▸ Task to complete: Nothing but the records themselves, exactly as written and free of pictures, should appear in your response.

▸ Source material:

++++++++++++++++++++

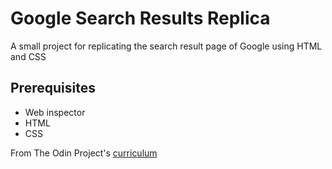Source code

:# Google Search Results Replica

A small project for replicating the search result page of Google using HTML and CSS

## Prerequisites

- Web inspector
- HTML
- CSS

From The Odin Project's [curriculum](http://www.theodinproject.com/courses/web-development-101/lessons/html-css)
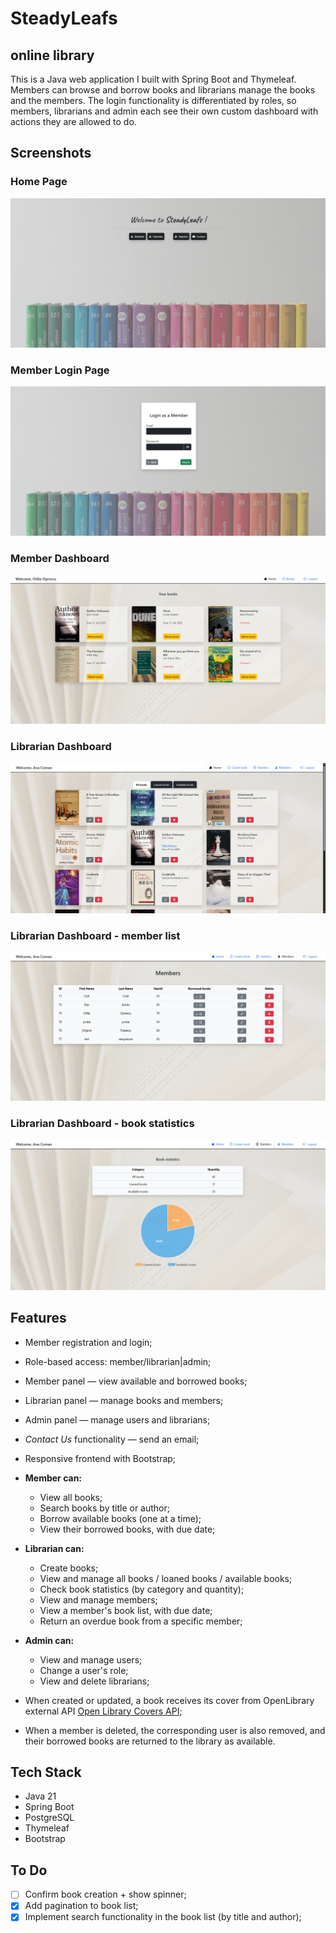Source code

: # SteadyLeafs
## online library

This is a Java web application I built with Spring Boot and Thymeleaf. Members can browse and borrow books and librarians manage the books and the members. The login functionality is differentiated by roles, so members, librarians and admin each see their own custom dashboard with actions they are allowed to do.  

## Screenshots
### Home Page
![Home Page](screenshots/appHomePage02.png)

### Member Login Page
![Member Login Page](screenshots/loginMember02.png)

### Member Dashboard
![Member Dashboard](screenshots/memberDashboard02.png)

### Librarian Dashboard
![Librarian Dashboard](screenshots/librarianDashboard02.png)

### Librarian Dashboard - member list
![Librarian Dashboard](screenshots/memberList.png)

### Librarian Dashboard - book statistics
![Librarian Dashboard](screenshots/statistics.png)

## Features
- Member registration and login;
- Role-based access: member/librarian|admin;
- Member panel — view available and borrowed books;
- Librarian panel — manage books and members;
- Admin panel — manage users and librarians;
- *Contact Us* functionality — send an email;
- Responsive frontend with Bootstrap;


- **Member can:**
  - View all books;
  - Search books by title or author;
  - Borrow available books (one at a time);
  - View their borrowed books, with due date;
- **Librarian can:**
  - Create books;
  - View and manage all books / loaned books / available books;
  - Check book statistics (by category and quantity);
  - View and manage members;
  - View a member's book list, with due date;
  - Return an overdue book from a specific member;
- **Admin can:**
  - View and manage users;
  - Change a user's role;
  - View and delete librarians;
  

- When created or updated, a book receives its cover from OpenLibrary external API
[Open Library Covers API](https://openlibrary.org/dev/docs/api/covers);
- When a member is deleted, the corresponding user is also removed, and their borrowed books are returned to the library as available.

## Tech Stack
- Java 21
- Spring Boot
- PostgreSQL
- Thymeleaf
- Bootstrap


## To Do
- [ ] Confirm book creation + show spinner;
- [x] Add pagination to book list;
- [x] Implement search functionality in the book list (by title and author);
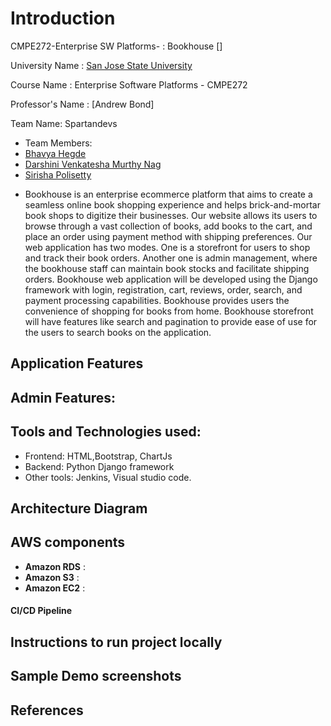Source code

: # Introduction

 CMPE272-Enterprise SW Platforms-  : Bookhouse []

University Name : [San Jose State University](https://www.sjsu.edu/)

Course Name : Enterprise Software Platforms - CMPE272

Professor's Name : [Andrew Bond]

Team Name: Spartandevs

- Team Members:
- [Bhavya Hegde](www.linkedin.com/in/bhavya-hegde-145b9b123)
- [Darshini Venkatesha Murthy Nag](https://www.linkedin.com/in/darshini-venkatesha-murthy-nag-90052756/)
- [Sirisha Polisetty](https://www.linkedin.com/in/sirishapolisetty/)

* Bookhouse is an enterprise ecommerce platform that aims to create a seamless online book shopping experience and helps brick-and-mortar book shops to digitize their businesses. Our website allows its users to browse through a vast collection of books, add books to the cart, and place an order using  payment method with shipping preferences. Our web application has two modes. One is a storefront for users to shop and track their book orders. Another one is admin management, where the bookhouse staff can maintain book stocks and facilitate shipping orders. Bookhouse web application will be developed using the Django framework with login, registration, cart, reviews, order, search, and payment processing capabilities. Bookhouse provides users the convenience of shopping for books from home. Bookhouse storefront will have features like search and pagination to provide ease of use for the  users to search books on the application. 

## Application Features
## Admin Features:

## Tools and Technologies used:
* Frontend: HTML,Bootstrap, ChartJs
* Backend: Python Django framework
* Other tools: Jenkins, Visual studio code.
  
## Architecture Diagram
## AWS components
* **Amazon RDS** : 
* **Amazon S3** : 
* **Amazon EC2** : 
#### CI/CD Pipeline


## Instructions to run project locally


## Sample Demo screenshots


## References

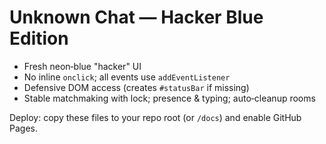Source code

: 
# Unknown Chat — Hacker Blue Edition

- Fresh neon‑blue "hacker" UI
- No inline `onclick`; all events use `addEventListener`
- Defensive DOM access (creates `#statusBar` if missing)
- Stable matchmaking with lock; presence & typing; auto‑cleanup rooms

Deploy: copy these files to your repo root (or `/docs`) and enable GitHub Pages.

++++++++++++++++++++

▸ Finished task:
Source code

:# Google Search Results Replica

A small project for replicating the search result page of Google using HTML and CSS

## Prerequisites

- Web inspector
- HTML
- CSS

From The Odin Project's [curriculum](http://www.theodinproject.com/courses/web-development-101/lessons/html-css)
Source code

: # SteadyLeafs
## online library

This is a Java web application I built with Spring Boot and Thymeleaf. Members can browse and borrow books and librarians manage the books and the members. The login functionality is differentiated by roles, so members, librarians and admin each see their own custom dashboard with actions they are allowed to do.  

## Screenshots
### Home Page
![Home Page](screenshots/appHomePage02.png)

### Member Login Page
![Member Login Page](screenshots/loginMember02.png)

### Member Dashboard
![Member Dashboard](screenshots/memberDashboard02.png)

### Librarian Dashboard
![Librarian Dashboard](screenshots/librarianDashboard02.png)

### Librarian Dashboard - member list
![Librarian Dashboard](screenshots/memberList.png)

### Librarian Dashboard - book statistics
![Librarian Dashboard](screenshots/statistics.png)

## Features
- Member registration and login;
- Role-based access: member/librarian|admin;
- Member panel — view available and borrowed books;
- Librarian panel — manage books and members;
- Admin panel — manage users and librarians;
- *Contact Us* functionality — send an email;
- Responsive frontend with Bootstrap;


- **Member can:**
  - View all books;
  - Search books by title or author;
  - Borrow available books (one at a time);
  - View their borrowed books, with due date;
- **Librarian can:**
  - Create books;
  - View and manage all books / loaned books / available books;
  - Check book statistics (by category and quantity);
  - View and manage members;
  - View a member's book list, with due date;
  - Return an overdue book from a specific member;
- **Admin can:**
  - View and manage users;
  - Change a user's role;
  - View and delete librarians;
  

- When created or updated, a book receives its cover from OpenLibrary external API
[Open Library Covers API](https://openlibrary.org/dev/docs/api/covers);
- When a member is deleted, the corresponding user is also removed, and their borrowed books are returned to the library as available.

## Tech Stack
- Java 21
- Spring Boot
- PostgreSQL
- Thymeleaf
- Bootstrap


## To Do
- [ ] Confirm book creation + show spinner;
- [x] Add pagination to book list;
- [x] Implement search functionality in the book list (by title and author);
Source code

: # Introduction

 CMPE272-Enterprise SW Platforms-  : Bookhouse []

University Name : [San Jose State University](https://www.sjsu.edu/)

Course Name : Enterprise Software Platforms - CMPE272

Professor's Name : [Andrew Bond]

Team Name: Spartandevs

- Team Members:
- [Bhavya Hegde](www.linkedin.com/in/bhavya-hegde-145b9b123)
- [Darshini Venkatesha Murthy Nag](https://www.linkedin.com/in/darshini-venkatesha-murthy-nag-90052756/)
- [Sirisha Polisetty](https://www.linkedin.com/in/sirishapolisetty/)

* Bookhouse is an enterprise ecommerce platform that aims to create a seamless online book shopping experience and helps brick-and-mortar book shops to digitize their businesses. Our website allows its users to browse through a vast collection of books, add books to the cart, and place an order using  payment method with shipping preferences. Our web application has two modes. One is a storefront for users to shop and track their book orders. Another one is admin management, where the bookhouse staff can maintain book stocks and facilitate shipping orders. Bookhouse web application will be developed using the Django framework with login, registration, cart, reviews, order, search, and payment processing capabilities. Bookhouse provides users the convenience of shopping for books from home. Bookhouse storefront will have features like search and pagination to provide ease of use for the  users to search books on the application. 

## Application Features
## Admin Features:

## Tools and Technologies used:
* Frontend: HTML,Bootstrap, ChartJs
* Backend: Python Django framework
* Other tools: Jenkins, Visual studio code.
  
## Architecture Diagram
## AWS components
* **Amazon RDS** : 
* **Amazon S3** : 
* **Amazon EC2** : 
#### CI/CD Pipeline


## Instructions to run project locally


## Sample Demo screenshots


## References

Source code

: 
# Unknown Chat — Hacker Blue Edition

- Fresh neon‑blue "hacker" UI
- No inline `onclick`; all events use `addEventListener`
- Defensive DOM access (creates `#statusBar` if missing)
- Stable matchmaking with lock; presence & typing; auto‑cleanup rooms

Deploy: copy these files to your repo root (or `/docs`) and enable GitHub Pages.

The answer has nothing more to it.